Она покачала головой, нараставшее смущение проявилось в мрачных морщинах. «Нет, они только покидали Инас-Вакенти, когда мне пришлось оставить их».

Кратко, так как ее горло, в самом деле, пересохло, она описала приключившееся с ними в долине — призрачные огни, каменные развалины, исчезновение песчаного зверя и многих ее воинов, а также абсолютно отсутствие какой-либо жизни.

«Гил, там и мухи не живет. Оставь ее призракам и блуждающим огонькам».

Во время ее рассказа, каким бы он ни был кратким, Гилтас начал сдаваться результатам ранения и лихорадки, равно как и шоку от ее появления. Он едва держался в сознании.

«Не может быть все», — пробормотал он, и ей пришлось наклониться, чтобы расслышать, что он произнес затем. — «Мы должны покинуть это место».

Его веки сомкнулись, и он заснул.

Планчет вернулся с кувшином пальмового вина в каждой руке. Стража и слуги приступили к возведению новых опор для крыши палатки. Кериан взяла кувшин с вином и поднесла к губам.

Планчет проинформировал ее об исчезновении лорда Мориллона. Она сделала легкомысленный комментарий, но его измученное заботами лицо было очень мрачным. «Его нашли, леди», — продолжил он. — «В пустыне за северными городскими воротами. С перерезанным от уха до уха горлом».

13

Наступил рассвет, кочевников нигде не было видно. Глантон отправил всадников прочесать ущелье, но, похоже, Вейя-Лу ушли. Сосновые рощицы и заросли можжевельника на склонах обступавших проход холмов были пусты. Отчетливая цепочка отпечатков копыт на дне ущелья вела на юг. Путь из Инас-Вакенти был свободен и чист.

Как и приказала Львица, отряд эльфов возьмет курс на запад, не на юг, откуда они пришли. Рано или поздно, они выйдут на караванную дорогу из Кортала в Кхури-Хан. Так как эта дорога обходила котел Высокого Плато, она в некотором смысле была более безопасным маршрутом, но несколько дней им придется ехать, удаляясь от своих товарищей в Кхуриносте и приближаясь к неракской границе. Тем не менее, Глантон был согласен с умозаключениями своего командира, что это было лучшим вариантом. Чувствуя себя слегка голыми без окружения гор, деревьев и призрачных развалин, эльфы снова двинулись прямо в открытую пустыню.

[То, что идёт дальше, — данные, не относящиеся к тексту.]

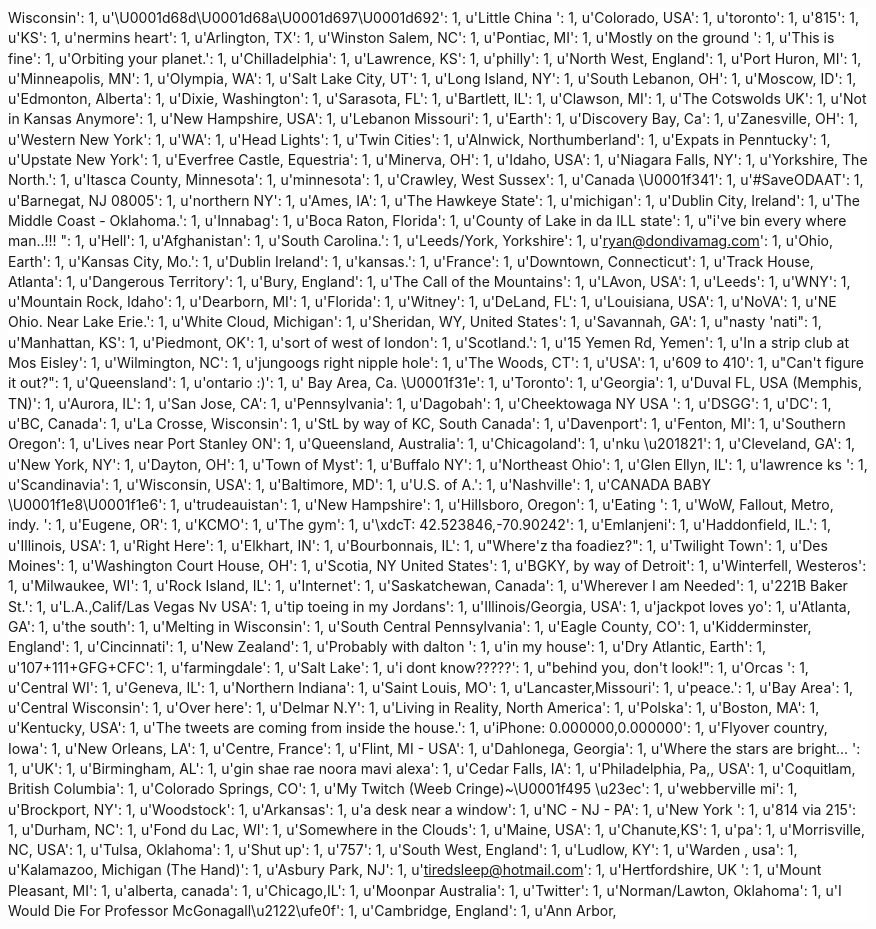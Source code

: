 Wisconsin': 1, u'\U0001d68d\U0001d68a\U0001d697\U0001d692': 1, u'Little China ': 1, u'Colorado, USA': 1, u'toronto': 1, u'815': 1, u'KS': 1, u'nermins heart': 1, u'Arlington, TX': 1, u'Winston Salem, NC': 1, u'Pontiac, MI': 1, u'Mostly on the ground ': 1, u'This is fine': 1, u'Orbiting your planet.': 1, u'Chilladelphia': 1, u'Lawrence, KS': 1, u'philly': 1, u'North West, England': 1, u'Port Huron, MI': 1, u'Minneapolis, MN': 1, u'Olympia, WA': 1, u'Salt Lake City, UT': 1, u'Long Island, NY': 1, u'South Lebanon, OH': 1, u'Moscow, ID': 1, u'Edmonton, Alberta': 1, u'Dixie, Washington': 1, u'Sarasota, FL': 1, u'Bartlett, IL': 1, u'Clawson, MI': 1, u'The Cotswolds UK': 1, u'Not in Kansas Anymore': 1, u'New Hampshire, USA': 1, u'Lebanon Missouri': 1, u'Earth': 1, u'Discovery Bay, Ca': 1, u'Zanesville, OH': 1, u'Western New York': 1, u'WA': 1, u'Head Lights': 1, u'Twin Cities': 1, u'Alnwick, Northumberland': 1, u'Expats in Penntucky': 1, u'Upstate New York': 1, u'Everfree Castle, Equestria': 1, u'Minerva, OH': 1, u'Idaho, USA': 1, u'Niagara Falls, NY': 1, u'Yorkshire, The North.': 1, u'Itasca County, Minnesota': 1, u'minnesota': 1, u'Crawley, West Sussex': 1, u'Canada \U0001f341': 1, u'#SaveODAAT': 1, u'Barnegat, NJ 08005': 1, u'northern NY': 1, u'Ames, IA': 1, u'The Hawkeye State': 1, u'michigan': 1, u'Dublin City, Ireland': 1, u'The Middle Coast - Oklahoma.': 1, u'Innabag': 1, u'Boca Raton, Florida': 1, u'County of Lake in da ILL state': 1, u"i've bin every where man..!!! ": 1, u'Hell': 1, u'Afghanistan': 1, u'South Carolina.': 1, u'Leeds/York, Yorkshire': 1, u'ryan@dondivamag.com': 1, u'Ohio, Earth': 1, u'Kansas City, Mo.': 1, u'Dublin Ireland': 1, u'kansas.': 1, u'France': 1, u'Downtown, Connecticut': 1, u'Track House, Atlanta': 1, u'Dangerous Territory': 1, u'Bury, England': 1, u'The Call of the Mountains': 1, u'LAvon, USA': 1, u'Leeds': 1, u'WNY': 1, u'Mountain Rock, Idaho': 1, u'Dearborn, MI': 1, u'Florida': 1, u'Witney': 1, u'DeLand, FL': 1, u'Louisiana, USA': 1, u'NoVA': 1, u'NE Ohio. Near Lake Erie.': 1, u'White Cloud, Michigan': 1, u'Sheridan, WY, United States': 1, u'Savannah, GA': 1, u"nasty 'nati": 1, u'Manhattan, KS': 1, u'Piedmont, OK': 1, u'sort of west of london': 1, u'Scotland.': 1, u'15 Yemen Rd, Yemen': 1, u'In a strip club at Mos Eisley': 1, u'Wilmington, NC': 1, u'jungoogs right nipple hole': 1, u'The Woods, CT': 1, u'USA': 1, u'609 to 410': 1, u"Can't figure it out?": 1, u'Queensland': 1, u'ontario :)': 1, u' Bay Area, Ca. \U0001f31e': 1, u'Toronto': 1, u'Georgia': 1, u'Duval FL, USA (Memphis, TN)': 1, u'Aurora, IL': 1, u'San Jose, CA': 1, u'Pennsylvania': 1, u'Dagobah': 1, u'Cheektowaga NY USA ': 1, u'DSGG': 1, u'DC': 1, u'BC, Canada': 1, u'La Crosse, Wisconsin': 1, u'StL by way of KC, South Canada': 1, u'Davenport': 1, u'Fenton, MI': 1, u'Southern Oregon': 1, u'Lives near Port Stanley ON': 1, u'Queensland, Australia': 1, u'Chicagoland': 1, u'nku \u201821': 1, u'Cleveland, GA': 1, u'New York, NY': 1, u'Dayton, OH': 1, u'Town of Myst': 1, u'Buffalo NY': 1, u'Northeast Ohio': 1, u'Glen Ellyn, IL': 1, u'lawrence ks ': 1, u'Scandinavia': 1, u'Wisconsin, USA': 1, u'Baltimore, MD': 1, u'U.S. of  A.': 1, u'Nashville': 1, u'CANADA BABY \U0001f1e8\U0001f1e6': 1, u'trudeauistan': 1, u'New Hampshire': 1, u'Hillsboro, Oregon': 1, u'Eating ': 1, u'WoW, Fallout, Metro, indy. ': 1, u'Eugene, OR': 1, u'KCMO': 1, u'The gym': 1, u'\xdcT: 42.523846,-70.90242': 1, u'Emlanjeni': 1, u'Haddonfield, IL.': 1, u'Illinois, USA': 1, u'Right Here': 1, u'Elkhart, IN': 1, u'Bourbonnais, IL': 1, u"Where'z tha foadiez?": 1, u'Twilight Town': 1, u'Des Moines': 1, u'Washington Court House, OH': 1, u'Scotia, NY United States': 1, u'BGKY, by way of Detroit': 1, u'Winterfell, Westeros': 1, u'Milwaukee, WI': 1, u'Rock Island, IL': 1, u'Internet': 1, u'Saskatchewan, Canada': 1, u'Wherever I am Needed': 1, u'221B Baker St.': 1, u'L.A.,Calif/Las Vegas Nv USA': 1, u'tip toeing in my Jordans': 1, u'Illinois/Georgia, USA': 1, u'jackpot loves yo': 1, u'Atlanta, GA': 1, u'the south': 1, u'Melting in Wisconsin': 1, u'South Central Pennsylvania': 1, u'Eagle County, CO': 1, u'Kidderminster, England': 1, u'Cincinnati': 1, u'New Zealand': 1, u'Probably with dalton ': 1, u'in my house': 1, u'Dry Atlantic, Earth': 1, u'107+111+GFG+CFC': 1, u'farmingdale': 1, u'Salt Lake': 1, u'i dont know?????': 1, u"behind you, don't look!": 1, u'Orcas   ': 1, u'Central WI': 1, u'Geneva, IL': 1, u'Northern Indiana': 1, u'Saint Louis, MO': 1, u'Lancaster,Missouri': 1, u'peace.': 1, u'Bay Area': 1, u'Central Wisconsin': 1, u'Over here': 1, u'Delmar N.Y': 1, u'Living in Reality, North America': 1, u'Polska': 1, u'Boston, MA': 1, u'Kentucky, USA': 1, u'The tweets are coming from inside the house.': 1, u'iPhone: 0.000000,0.000000': 1, u'Flyover country, Iowa': 1, u'New Orleans, LA': 1, u'Centre, France': 1, u'Flint, MI - USA': 1, u'Dahlonega, Georgia': 1, u'Where the stars are bright... ': 1, u'UK': 1, u'Birmingham, AL': 1, u'gin shae rae noora mavi alexa': 1, u'Cedar Falls, IA': 1, u'Philadelphia, Pa,, USA': 1, u'Coquitlam, British Columbia': 1, u'Colorado Springs, CO': 1, u'My Twitch (Weeb Cringe)~\U0001f495 \u23ec': 1, u'webberville mi': 1, u'Brockport, NY': 1, u'Woodstock': 1, u'Arkansas': 1, u'a desk near a window': 1, u'NC - NJ - PA': 1, u'New York ': 1, u'814 via 215': 1, u'Durham, NC': 1, u'Fond du Lac, WI': 1, u'Somewhere in the Clouds': 1, u'Maine, USA': 1, u'Chanute,KS': 1, u'pa': 1, u'Morrisville, NC, USA': 1, u'Tulsa, Oklahoma': 1, u'Shut up': 1, u'757': 1, u'South West, England': 1, u'Ludlow, KY': 1, u'Warden , usa': 1, u'Kalamazoo, Michigan (The Hand)': 1, u'Asbury Park, NJ': 1, u'tiredsleep@hotmail.com': 1, u'Hertfordshire, UK ': 1, u'Mount Pleasant, MI': 1, u'alberta, canada': 1, u'Chicago,IL': 1, u'Moonpar Australia': 1, u'Twitter': 1, u'Norman/Lawton, Oklahoma': 1, u'I Would Die For Professor McGonagall\u2122\ufe0f': 1, u'Cambridge, England': 1, u'Ann Arbor,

Одним из последних завершенных ими заданий, прежде чем покинуть Инас-Вакенти, стало сооружение небольшого раскладного столика для Фаваронаса. Тонкие планки желтой сосны были скреплены вместе, образовав поверхность, на которой архивариус мог писать и читать, находясь в седле. Отверстие вверху по центру доски соответствовало луке его седла. Это придавало столику устойчивость и не давало соскользнуть с двигающейся лошади. Фаваронас укоротил стремена и поместил доску на согнутых коленях. Таким образом, он мог работать над отчетом Беседующему, даже когда они находились в движении.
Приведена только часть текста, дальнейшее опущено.